Learning and Development Strategy: Your Life Raft in Organizational Change


Stephanie Vozza


As you take the leap to transform your organization, it can often feel like diving into the unknown. However, you'll be in good company. A study by Harvard Business Publishing (HBP) found that 86% of organizations had recent experience with transformation and 54% were currently undergoing one.

To prepare for your organizational overhaul, first secure the key to success: a strong learning and development strategy. L&D has the power to unite employees and avoid obstacles that delay adjusting to your new normal. That makes now the perfect time to update your learning management system and overall L&D strategy to be transformation-ready.

Find the areas of your LMS that need improvement

In the midst of an organizational change—whether it's a merger or new product rollout—your L&D strategy will likely need a reboot. Your LMS should be adaptable enough to support new skills that your existing or changing workforce must possess. For instance, if your company has a new product, equip your LMS program to train employees and channel partners. If channel partners are selling different products, target messaging and training to their specific needs. Integrations with extensive, continually updated content libraries are critical to keeping training fresh, so don't forget to evaluate your content needs. You should also consider how productivity is affected when your organization is in transition. Ensure your LMS has a comprehensive reporting tool capable of tracking progress. You'll be able to quickly address any performance dips as employees take on new duties. When upgrading your L&D strategy, show the C-suite the return on their investment. Present a road map that outlines the changes and their resulting efficiencies. Then, translate how those efficiencies will result in a competitive advantage.

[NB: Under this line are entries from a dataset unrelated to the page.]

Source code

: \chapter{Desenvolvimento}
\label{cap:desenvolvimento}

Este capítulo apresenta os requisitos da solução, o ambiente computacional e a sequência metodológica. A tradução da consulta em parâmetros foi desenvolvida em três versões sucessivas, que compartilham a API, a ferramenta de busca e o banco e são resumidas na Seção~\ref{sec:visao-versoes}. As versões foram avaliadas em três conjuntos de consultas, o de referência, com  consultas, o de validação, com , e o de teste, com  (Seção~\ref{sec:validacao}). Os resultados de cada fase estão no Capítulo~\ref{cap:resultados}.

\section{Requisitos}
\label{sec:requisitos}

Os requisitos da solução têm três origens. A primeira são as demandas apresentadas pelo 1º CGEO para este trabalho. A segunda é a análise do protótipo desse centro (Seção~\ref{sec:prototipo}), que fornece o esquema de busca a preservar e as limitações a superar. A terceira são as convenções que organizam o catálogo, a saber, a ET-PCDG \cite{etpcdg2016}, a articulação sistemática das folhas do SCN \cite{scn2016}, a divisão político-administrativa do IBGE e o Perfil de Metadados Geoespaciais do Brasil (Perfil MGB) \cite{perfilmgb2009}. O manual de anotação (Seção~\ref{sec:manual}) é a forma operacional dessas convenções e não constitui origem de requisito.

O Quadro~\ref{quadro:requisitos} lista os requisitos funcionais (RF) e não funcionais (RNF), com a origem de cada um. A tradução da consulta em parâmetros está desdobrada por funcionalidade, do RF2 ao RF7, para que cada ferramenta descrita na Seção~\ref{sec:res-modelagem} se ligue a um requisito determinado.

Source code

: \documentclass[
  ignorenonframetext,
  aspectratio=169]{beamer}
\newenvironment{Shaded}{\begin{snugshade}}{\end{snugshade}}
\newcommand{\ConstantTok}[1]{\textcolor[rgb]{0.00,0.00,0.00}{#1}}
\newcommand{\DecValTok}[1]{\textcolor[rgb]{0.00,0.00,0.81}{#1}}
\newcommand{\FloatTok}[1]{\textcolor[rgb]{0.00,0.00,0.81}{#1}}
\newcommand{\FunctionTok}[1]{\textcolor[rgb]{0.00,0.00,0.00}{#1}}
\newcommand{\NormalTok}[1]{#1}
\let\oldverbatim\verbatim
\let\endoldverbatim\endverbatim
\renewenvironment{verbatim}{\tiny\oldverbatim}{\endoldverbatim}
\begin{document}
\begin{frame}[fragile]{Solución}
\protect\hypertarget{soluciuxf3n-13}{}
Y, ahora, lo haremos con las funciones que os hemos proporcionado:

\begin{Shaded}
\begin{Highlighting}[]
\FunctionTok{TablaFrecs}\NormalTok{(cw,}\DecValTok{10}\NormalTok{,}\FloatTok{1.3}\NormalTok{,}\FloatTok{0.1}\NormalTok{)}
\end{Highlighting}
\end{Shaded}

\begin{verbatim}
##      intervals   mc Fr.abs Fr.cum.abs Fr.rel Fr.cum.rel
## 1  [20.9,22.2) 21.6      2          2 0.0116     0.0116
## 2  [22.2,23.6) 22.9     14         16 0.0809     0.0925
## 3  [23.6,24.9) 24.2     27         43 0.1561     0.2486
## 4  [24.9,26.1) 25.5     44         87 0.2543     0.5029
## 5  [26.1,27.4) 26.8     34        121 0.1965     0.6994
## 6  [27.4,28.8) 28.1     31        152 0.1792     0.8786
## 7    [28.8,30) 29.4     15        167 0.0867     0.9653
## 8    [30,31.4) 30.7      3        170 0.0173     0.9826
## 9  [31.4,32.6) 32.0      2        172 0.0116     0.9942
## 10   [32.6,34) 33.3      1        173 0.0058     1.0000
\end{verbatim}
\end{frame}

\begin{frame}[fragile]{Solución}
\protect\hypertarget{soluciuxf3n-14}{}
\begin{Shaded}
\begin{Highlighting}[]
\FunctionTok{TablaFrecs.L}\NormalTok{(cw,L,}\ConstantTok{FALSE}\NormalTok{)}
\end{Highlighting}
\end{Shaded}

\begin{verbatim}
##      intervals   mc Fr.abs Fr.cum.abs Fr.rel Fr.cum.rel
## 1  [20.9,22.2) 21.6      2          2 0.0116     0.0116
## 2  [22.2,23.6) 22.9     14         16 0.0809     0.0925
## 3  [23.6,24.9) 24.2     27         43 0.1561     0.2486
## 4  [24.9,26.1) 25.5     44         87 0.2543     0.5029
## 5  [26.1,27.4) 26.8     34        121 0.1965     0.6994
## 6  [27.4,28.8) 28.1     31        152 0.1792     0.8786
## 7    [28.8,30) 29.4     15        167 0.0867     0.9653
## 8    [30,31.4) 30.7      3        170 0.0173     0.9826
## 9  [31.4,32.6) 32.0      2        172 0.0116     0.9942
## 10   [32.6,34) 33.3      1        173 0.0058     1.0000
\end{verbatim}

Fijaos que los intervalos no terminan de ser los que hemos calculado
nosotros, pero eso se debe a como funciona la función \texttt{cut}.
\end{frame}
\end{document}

Roll out the new learning and development strategy

Once you know what needs to be addressed and have established a learning strategy to guide you through change, make sure you have the correct implementation team in place. Select a team leader who understands how best to work with the LMS vendor on updates to the current system, a project manager to hold everyone accountable for meeting deadlines and an L&D administrator to keep organizational goals top of mind throughout the process. When you roll out the updated solution, be careful that you're not overwhelming your employees. "Too much organizational change" was identified as one of the greatest barriers to success by 32% of HBP's respondents. Your learning strategy needs to be an organizational priority, but the steps within it must also be prioritized. Don't bite off more than you can chew.

Measure the success of the solution and get feedback

Once you've found and implemented a learning plan for your organizational transformation, use reporting data to measure success. Investigate if and how your top employees are using the revamped online environment in your LMS, and the time they're investing in it. Some indicators of bottom-line success will be obvious after a few weeks, such as improved new product sales directly tied to training. But you'll also want to measure factors such as employee and customer retention. Finally, employee feedback will keep you fully informed about their growth and career development needs, bolstering both worker satisfaction and employee value. In an age of transformation, organizations that focus on learning and development are better positioned to weather the waves of change. By finding the right LMS partner, you'll ensure your organization keeps up with—or even surpasses—the competition.

Learning technology provides instant gratification: You don't have to fly everyone in, house them, feed them and send them home for every training.